La fouille opérationnelle : l’école afghane (2009-2011)
Durant l'engagement français en Afghanistan, le génie est l'acteur principal de la lutte contre les EEI. Placés sur les bords des routes, sur les points de passages obligés ou d'appui, ces engins sont d'une efficacité redoutable face à des armées occidentales disposant d'effectifs comptés et dont la mort des soldats trouve un écho démultiplié dans l'esprit des populations et des acteurs politiques. Ils deviennent l'atout numéro un des groupes armés terroristes face à des armées de plus en plus modernes et capables de dispenser un feu puissant et précis, et sont à l'origine de la moitié des pertes de la coalition (51 %), sans compter les innombrables blessés (7). Dès 2005, les retours d'expériences de la Task Force Arès, unité des forces spéciales françaises déployée dans le Helmand, soulignent le besoin de se doter d'outils de lutte contre les EEI. Le chef d'état-major des armées entérine la décision de créer une capacité expérimentale interarmées de fouille opérationnelle
début 2008, avec un objectif de projection de la première unité courant 2009. Entre septembre 2008 et mars 2009, la première capacité de FOS armée par le 17e Régiment de Génie Parachutiste (RGP) reçoit une formation de sept semaines à l'école du génie à Angers (8). Le détachement est envoyé en Afghanistan en avril. Après deux mandats de six mois réalisés par le 17e RGP et le 1er régiment étranger de génie, la fouille opérationnelle est officiellement pérennisée au sein de l'armée de Terre en mars 2010.

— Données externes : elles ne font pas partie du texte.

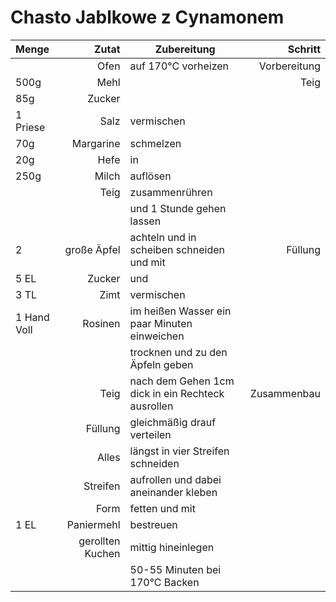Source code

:# Chasto Jablkowe z Cynamonem

<!--zutaten-->
|Menge|Zutat|Zubereitung| Schritt |
|:----|----:|-----------|-:|
||Ofen|auf 170°C vorheizen|Vorbereitung
|500g| Mehl||Teig
|85g|Zucker|
|1 Priese| Salz| vermischen
|70g|Margarine|schmelzen
|20g|Hefe|in
|250g|Milch|auflösen
||Teig|zusammenrühren|
|||und 1 Stunde gehen lassen
|2|große Äpfel| achteln und in scheiben schneiden und mit|Füllung
|5 EL| Zucker| und
|3 TL| Zimt| vermischen
|1 Hand Voll| Rosinen| im heißen Wasser ein paar Minuten einweichen
|||trocknen und zu den Äpfeln geben
||Teig| nach dem Gehen 1cm dick in ein Rechteck ausrollen| Zusammenbau
||Füllung| gleichmäßig drauf verteilen
||Alles| längst in vier Streifen schneiden
||Streifen| aufrollen und dabei aneinander kleben
||Form|fetten und mit 
|1 EL|Paniermehl|bestreuen
||gerollten Kuchen| mittig hineinlegen
||| 50-55 Minuten bei 170°C Backen
<!--/zutaten-->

Entre avril 2009 et la fin de l'année 2011, six détachements sont projetés en Afghanistan. Rattachés comme éléments organiques de l'état-major de la Task Force La Fayette, ils sont sollicités pour participer aux opérations des divers éléments français (bataillons et compagnies interarmes, forces spéciales), mais aussi afghans (bataillons afghans faisant l'objet d'un accompagnement sous forme de mentorat opérationnel), en Kapisa et en Surobi. Les équipes, au nombre de deux, interviennent sur des objectifs ciblés, désignés par renseignements. Tous les objets sont saisis suivant une méthode empruntant aux techniques rigoureuses de collecte de preuves, dans le but de pouvoir livrer de nouveaux renseignements sur les talibans puis d'être utilisés comme pièces à conviction pour d'éventuelles actions en justice ultérieures. La fouille opérationnelle intervient en phase de prévention des explosions D'EEI. Elle attaque directement les réseaux qui se constituent pour permettre leur pose. En frappant en amont, elle empêche la survenue de l'explosion et permet d'identifier le spécialiste responsable de la fabrication de l'engin. Avec l'accélération du transfert de la Surobi et de la Kapisa aux troupes afghanes, la FOS est retirée du théâtre d'opérations en décembre 2011. Le génie conserve ces sections spécialisées au sein de chaque régiment.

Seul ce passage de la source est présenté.